Cryptoassets (digital assets using blockchain technology) have seen explosive growth since the outbreak of the financial crisis in 2008. Libertarian orientations, which reject governments/public authorities (central banks), equate cryptoassets (also known as cryptocurrencies) with a decentralization of the financial system, ensuring anonymity in transactions, transgressing regulations and borders, exchange rate risks etc. In my opinion, it’s not the political philosophy that matters in the first place, but the phenomenon itself and its implications. Today I’m going to show you why the regulation of cryptoassets is proving to be hugely important for governments and central banks.
Why Stablecoins Are on the Rise
Because the volatility of cryptocurrencies is extreme (see Bitcoin), stablecoins have emerged, which rely on currencies issued by central banks and financial assets perceived as relatively stable. Stablecoins can be considered synthetic variants of cryptoassets, which aim to stabilize their prices. Cryptoassets, which are highly speculative, have created a major problem for central banks by forming parallel trading circuits. This is just one of the reasons why so many central banks are considering issuing central bank digital currencies (CBDCs). Moreover, the Bank for International Settlements (BIS) has set up a hub for innovation in digital currencies and in the digitisation of the financial system. This is not primarily a competition between digital currencies issued by central banks and cryptoassets. The stakes are much, much higher, and they concern the issue of monetary transmission in the economy as much as financial stability.
Money Transmission and Financial Stability
Cryptoassets can be seen as an expansion of the “shadow banking system”, which escapes regulation and oversight. For years, monetary authorities have been struggling to cope with the expansion of the shadow banking sector, which is made up of non-banking entities (e.g. investment funds, high-tech giants) offering banking and other financial services. The problem is linked not only to poor regulation but also to the effectiveness of monetary policy: the link between the monetary base issued by a central bank and the amount of currency (which has as counterpart the volume of credit, other financial services) circulating in the system.
To the extent that cryptoassets are perceived as means of payment and money-saving, one can speak of an expansion of transactions that is no longer mediated by the money supply itself, but by means of payment instruments improperly called quasi-money. Inherently affected is the monetary transmission process, the central bank’s power of control over the monetary process in the economy through the creation of outside money and the monetary policy regime. Cryptoassets add parallel circuits to regulated markets and can complicate monetary transmission. Presumably, new monetary policy strategies will take into account the parallel circuits created by cryptocurrencies.

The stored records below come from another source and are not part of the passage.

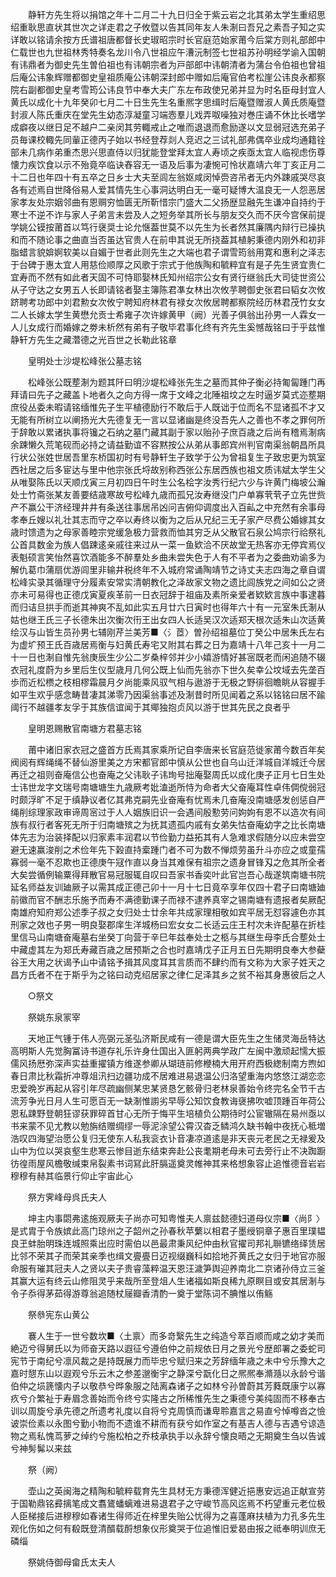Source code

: <!-- { "loadSidebar": true } -->
　　静轩方先生将以捐馆之年十二月二十九日归全于紫云岩之北其弟太学生重绍思绍重耿思直状其世次之详走君之子攸暨以告其同年友人朱淛曰吾兄之素吾子知之实详敢以铭请余按方氏谱祖唐都督长史琡昭宗时长官庭范始家莆今后棠方则礼部郎中仁载世也九世祖林秀特奏名龙川令八世祖应午漕沅制签七世祖苏孙明经学谕入国朝有讳鼎者为御史先生曽伯祖也有讳朝宗者为戸部郎中讳朝清者为蒲台令伯祖也曾祖后庵公讳象辉赠都御史皇祖质庵公讳朝深封郎中赠如后庵官伯考松崖公讳良永都察院右副都御史皇考雪筠公讳良节中奉大夫广东左布政使兄弟并显为时名臣母封宜人黄氏以成化十九年癸卯七月二十日生先生名重熈字思缉时后庵暨赠淑人黄氏质庵暨封淑人陈氏重庆在堂先生幼态淳凝童习端悫羣儿戏弄呶噪独对巻庄诵不休比长嗜学成癖夜以继日足不越户二亲闵其劳輙戒止之唯而退退而愈励遂以文显弱冠选充弟子员毎课校輙先同軰正德丙子始以书经登荐剡人竞迟之三试礼部弗偶卒业成均通籍铨部未几病作弟重杰思兴思直侍以归犹能登堂拜太宜人寿顷之疾亟太宜人临视虑伤尊懐力疾饮食以示不殆竟卒临诀舂容无一语及后事为凄惋可怜状嘉靖六年丁亥正月二十二日也年四十有五卒之日乡士大夫至闾左翁妪咸闵悼赍咨吊者无内外踈戚哭尽哀各有述焉自世降俗易人爱其情先生心事洞达明白无一毫可疑博大温良无一人怨恶居家孝友处宗姻邻曲有恩赒穷恤匮无所靳惜宗门盛大二父扬歴显融先生谦冲自持约于寒士不逆不诈与家人子弟言未尝及人之短务举其所长与朋友交久而不厌今宫保前提学姚公镆按莆首以笃行襃奨士论允惬葢世莫不以先生为长者然其廉隅内辩行已操执和而不随论事之曲直当否虽达官贵人在前申其说无所挠葢其植躬秉德内刚外和初非脂蜡言貌媕婀软美以自媚于世者此则先生之大端也君子谓雪筠翁用寛和惠利之泽志于台碑于惠太宜人用慈俭顺厚之风歌于宗式于他族陶和毓粹宜有是子先生贤宜贵仁宜寿而不然有如此者天固不可恃耶娶林氏知州绍宗公女有贤行继翁氏大司徒世资公从子守达之女男五人长即请铭者娶主簿陈君凖女林出次攸芋聘御史张君曰韬女次攸跻聘考功郎中刘君勲女次攸宁聘知府林君有禄女次攸居聘都察院经历林君茂竹女女二人长嫁太学生黄懋允贡士希雍子次许嫁黄甲（阙）光善子俱翁出孙男一人霖女一人儿女成行而婚嫁之劵未析然有弟有子敬毕君事化终有齐先生奚憾哉铭曰于乎兹惟静轩方先生之藏濳德之光百世之长勒此铭章 

　　皇明处士沙堤松峰张公墓志铭 

　　松峰张公既塟淛为题其阡曰明沙堤松峰张先生之墓而其仲子衡必持匍匐踵门再拜请曰先子之藏盖卜地者久之向方得一席于文峰之北陲祖坟之左时逼岁莫式迩塟期庶役丛委未暇请铭缅惟先子生平植德励行不敢后于人既诎于位而名不显诸孤不才又无能有所树立以阐扬光大先德复无一言以显诸幽是终没吾先人之善也不孝之罪何所于辞敢以累诸执事将镵之石纳之墓门藏其副于家以贻孙子庶百歳之后尚有稽焉淛病余踈懒久荒笔砚而必持之请益勤谊不容黙按公从弟从事郎宾州判官南渠翁朝昌所具行状公张姓世居吾里东桥国初时有号静轩生子致学于公为曾祖复生子致忠更为筑室西社居之后多宦达与里中他宗张氏埒故别称西张公东居西族也祖文质讳斌太学生父从唯娶陈氏以天顺戊寅三月初四日午时生公名桧字汝秀行纪六少与许黄门梅坡公瀚处士竹斋张某友善要结歳寒故号松峰九歳而孤兄汝寿继没门户单寡茕茕孑立先世赀产不赢公干济经理井井有条送往事居吊凶问吉俯仰调度出入百畆之中充然有余事母孝奉丘嫂以礼壮其志而守之卒以寿终以衡为之后从兄纪三无子家产尽费公婚嫁其女歳时馈遗为之母家善睦宗党缓急极力营救而恤其穷乏从父散官石泉公鸠宗行祫祭礼公首具数金为族人倡踈逺亲戚往来过从一菜一鱼欵洽不厌故堂无热客亦无停宾焉仪表魁硕言笑怡然喜饮酒能多不醉羣处乡曲未尝失色于人有不平者为之委曲劝谕多为解仇葛巾蒲扇优游闾里非输井税终年不入城府常诵陶靖节之诗丈夫志四海之章自谓松峰实录其循理守分履素安常实清朝教化之泽故家文物之遗比闾族党之间如公之贤亦未可易得也正德戊寅夏疾革前一日衣冠辞于祖庙及素所亲爱者欵欵言族中事逮暮而归诘旦拱手而逝其神爽不乱如此实五月廿六日寅时也得年六十有一元室朱氏淛从姑也继王氏三子长德朱出次衡次衎王出女四人长适吴汉次适郑天根次适朱山次适黄绘汉与山皆生员孙男七辅刚芹兰美芳■〈氵茝〉曽孙绍祖墓位丁癸公中居朱氏左右为虚圹预王氏百歳居焉衡与妇黄氏寿宅又附其右葬之日为嘉靖十八年己亥十一月二十一日也淛自惟先翁庚辰生少公二岁桑梓邻并少小嬉游情好甚宻既老而闲追随不辍衣冠礼度蔚为乡里后生仪型歳月几何公既上仙而先翁亦下世久矣幸公坟域去先垄百歩而近松槚之枝相樛霜晨月夕尚能乘风驭气相与遨游于无极之野徘徊瞻眺从容握手如平生欢乎感念畴昔凄其涕零乃因渠翁事述及淛昔时所见闻着之系以铭铭曰居不踰阈行不越疆孝友孚于其族信谊闻于其鄊独抱贞风以游于世其先民之良者乎 

　　皇明恩赐散官南塘方君墓志铭 

　　莆中诸旧家衣冠之盛首方氏焉其家乘所记自李唐来长官庭范徙家莆今数百年矣阀阅有辉绳绳不替仙游里美之方宋都官郎中慎从公世也自乌山迁洋城自洋城迁今居再迁之祖则奋庵信公也奋庵之父讳耿子讳珣号拙庵娶周氏以成化庚子正月七日生处士讳世龙字文瑞号南塘塘生九歳厥考妣溘逝所恃为命者大父奋庵耳性卓伟倜傥弱冠时颇浮旷不足于缜静议者亿其弗克嗣先业奋庵有忧焉未几奋庵没南塘感发创惩自严绳削综理家政审谛周宻过于人人姻族旧识一会遇间殷懃劳问姁姁有恩不以造次有间族有叔行者客死无所于归南塘殡之为抚其遗孤内戚有女弟失怙奋庵幼字之比长南塘体先志为治装择配以归家素丰润君以节俭勤力益拓其有人急难求假随分以应未尝空避无速赢浚削之术俭年先下榖直持槖踵门者不可为数不惮烦劳虽升斗亦应之或童孺寡弱一毫不忍欺也正德庚午冦作直以身当其难保有祖宗之遗身冒锋刄之危其所全者大矣尝循例输粟得拜散官易冠服辄自叹曰吾家书香奕叶此官岂吾心哉遂筑南塘书院延名师益友训廸厥子以需其成正德己卯十一月十七日竟卒享年仅四十君子曰南塘廸前徽而官不酬志乐施予而寿不满德勤课子而禄不逮养真宰之锡南塘有遗报者矣厥配南雄府知府郑公述季子叔之女归处士廿余年共成家理相敬如宾平居无怼容遽色亦其刑家之效也子男一明良娶郡庠生洋城杨曰宏女女二长适云庄王村次未许配墓在折桂里信马山南塘奋庵墓右坐癸丁向营于辛巳年兹奉处士之柩与其继生母李氏合塟处士中藏虚其左为郑氏寿藏百歳之居预斯之合也时嘉靖戊子正月五日先期明良奉大参蘗谷王大用之状谒予山中请铭予揖其风度耳其言质而不肆约而有文称为大家子姓天之昌方氏者不在于斯乎为之铭曰动克绍居家之律仁足泽其乡之贫不裕其身惠彼后之人 

　　○祭文 

　　祭姚东泉冡宰 

　　天地正气锺于伟人亮弼元圣弘济斯民咸有一德是谓大臣先生之生储灵海岳特达高明斯人先觉胸冨诗书道存礼乐许身仕国出入匪躬两典学政广左闽中激顽起懦大振儒风扬厯弥深声实益重擢镇方维遂参卿从瑚琏前修楩楠大用开府西极緫制南方煦如春日肃比秋霜折冲尊俎汛扫边疆功成不居难进易退温公归洛望重海内悠悠江湖恋恋忠爱晩岁再起从容引年尽疏幽侧某忠某贤恳乞骸骨归老林泉善始令终完名全节千古流芳争光日月人生可愿百无一缺淛惟謭劣早辱公知饮食教诲襃拂吹嘘顶踵百年荷公恩私踈野登朝狂谬获罪碎首甘心无所于悔平生培植负公期待时公宦辙隔在易州亟以书来蒙不见尤教以勉旃结赠绸缪一辱泥涂望公霄汉杳乏鳞鸿久缺书翰中夜抚心秪増浩叹四海望治愿公复归无使东人私我衮衣讣音凄凉道逺是非天丧元老民之无禄爰及山中为位以哭哀壑生悲寒云惨目逝东结束奔赴公丧耄期老母未可去旁行止不决踟蹰彷徨雨屋风檐敬缄束帛裂素书词冩此肝膈遥奠灵帷神其来格想象容止追惟德音岩岩穆穆有赫其临景行仰止宇宙此心 

　　祭方霁峰母呉氏夫人 

　　坤主内事閟弗逺施观厥夫子尚亦可知粤惟夫人禀兹懿德妇道母仪宗■〈尚阝〉是式胄于令族嫔此高门琼州之子韶州之孙春秋苹蘩以相君子墨绶铜章子惠百里璞韫良玊蚌胎明珠连城照乘出应时需伯以邑最肃秉风纪仲由秋官擢司邦礼聨镳络绎赁居比邻不荣其子而荣其亲季也缉文亹亹日迈视缀巍科如拾地芥黄氏之女归于地官亦服命服有璀其冠夫人之贤以夫子贵睿藻粹温天恩汪濊笋舆迎养南北二京诸孙侍立三釜其赢大运有终云山修阻灵乎来哉所至登俎人生诸福如斯良稀九原瞑目或安其居淛与令子忝得茅茹得游尊翁追随杖屦瓣香清酌一奠于堂陈词不腆惟以侑觞 

　　祭叅宪东山黄公 

　　褰人生于一世兮数坎■〈土禀〉而多竒繄先生之纯造兮萃百顺而咸之幼才美而絶迈兮得舅氏以为师奋天路以遐征兮遵伯仲之前规依日月之景光兮歴郎署之委蛇司宪节于南纪兮凛风裁之是持既展力而毕忠兮赋归来之芳辞缅年歳之未中兮乐豫大之嘉时憇东山以遐观兮乐云木之参差邈衡宇之静深兮翫化日之熈熈奉滫瀡以永龄兮谐伯仲之埙篪懐内子以敬恭兮晔象服之陆离森诸子之如林兮孙曽蔚其芳蕤既康宁以寡疚兮介繁祉于寿眉念善始而令终兮实隆古之所稀惟先生之秉德兮美纯固而不移奉古训以周旋兮承先德之所遗考礼度以自将兮克周慎而谦卑聆嘉言之易直兮悼噂沓之憸诐崇俭素以永图兮勤小物而不遗谁不耕而有获兮如作室之有基吉人德与吉遇兮谅造物之焉私愧茑萝之绰约兮施松柏之乔枝承执手以永辞兮懐良晤之无期奠生刍以告诚兮神髣髴以来兹 

　　祭（阙） 

　　壶山之英闽海之精陶和毓粹载育先生具材无方秉德浑健近挹惠安远追正献宣劳于国勒鼎铭彛摛笔成文翥鷟蟠螭难进易退君子之守峻节高风迄焉不朽望重元老位极人臣梯接后进穆穆如春诸生得师近在梓里失贻公忧得为之喜蓬麻扶植为力孔多先生观化伤如之何有殽既登清醑载酹想象仪形奠哭于位追惟旧爱曷由报之祗奉明训庶无磷缁 

　　祭姚侍御母畲氏太夫人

Closely related to the issue of monetary transmission is financial stability, which is also affected by Cryptoassets, including variants called stablecoins (Tether is the best known of these). Stablecoins are collateralized by money issued by central banks, sovereign bonds, other financial assets (e.g. commercial paper) that are not as liquid as genuine currencies (the US dollar in particular). In the event of a severe shock to the financial markets, there may be a run on some of the assets behind stablecoins. An analogy can be made with the situation of mutual funds, which were supposed to offer quasi-safe investments with minimal volatility, but which, in times of panic, needed the Fed to intervene in order to prevent them from affecting the stability of the entire financial system. It was then that the US central bank also had to act as an insurer of last resort.
The Return to Free Banking, the High Stake Everyone Is Talking About
Central Bank digital currencies must not be seen as competitors to cryptoassets, although they show the dangerous and risky side of these speculative assets. As some central bankers note, monetary systems have already been largely digitized, with much of the trading being conducted electronically.
Digitization is a process driven by new technologies, trends, the desire of many to decentralize financial systems, and beyond. But the key issue for central banks goes beyond keeping up with the new technology and digitizing monetary creation. The big challenge is to avoid allowing the financial system to develop into a free-banking system, with a detrimental impact on financial stability and beyond. Public money is a public asset on which economic and social cohesion depends. Some argue that free banking will take us back decades, even hundreds of years, and will contribute to what could become widespread chaos.
The profound stability stakes for governments and central banks are heightened by the need to combat money laundering, the financing of terrorism and organized crime, all kinds of fraud, cyber-attacks, and many other threats.
There is also an important geopolitical aspect. I don’t see how, for example, the competition between the US dollar, the Euro, the Yuan, as currencies, would be more fierce, with the full digitization of money creation and the disappearance of cash.
It is not digitization in the financial industry that will dictate the dynamics of global influences, but economic and technological strength, the performance of society in all of its aspects.